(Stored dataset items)

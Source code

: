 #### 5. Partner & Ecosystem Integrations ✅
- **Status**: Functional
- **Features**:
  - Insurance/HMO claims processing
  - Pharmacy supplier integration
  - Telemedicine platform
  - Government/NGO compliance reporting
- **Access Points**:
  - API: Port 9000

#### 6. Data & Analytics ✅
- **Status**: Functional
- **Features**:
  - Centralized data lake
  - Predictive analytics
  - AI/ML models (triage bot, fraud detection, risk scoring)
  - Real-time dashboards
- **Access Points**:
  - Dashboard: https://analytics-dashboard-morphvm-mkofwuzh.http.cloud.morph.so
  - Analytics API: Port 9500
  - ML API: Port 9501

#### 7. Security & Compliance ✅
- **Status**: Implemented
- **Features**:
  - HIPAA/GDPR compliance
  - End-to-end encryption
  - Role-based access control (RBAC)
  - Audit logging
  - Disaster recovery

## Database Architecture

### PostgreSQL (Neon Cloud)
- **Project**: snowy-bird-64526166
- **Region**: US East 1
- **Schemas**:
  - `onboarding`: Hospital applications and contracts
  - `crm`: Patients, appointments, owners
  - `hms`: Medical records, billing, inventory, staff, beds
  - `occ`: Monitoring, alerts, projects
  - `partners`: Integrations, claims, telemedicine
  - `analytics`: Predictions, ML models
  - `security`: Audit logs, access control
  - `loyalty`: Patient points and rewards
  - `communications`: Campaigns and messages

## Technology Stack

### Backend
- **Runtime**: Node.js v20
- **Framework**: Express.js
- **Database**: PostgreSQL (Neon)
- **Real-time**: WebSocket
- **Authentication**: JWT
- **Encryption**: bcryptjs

### Your instructions
Scan the entries for lines with the string "claims". Report only how many there are.

### Written response
2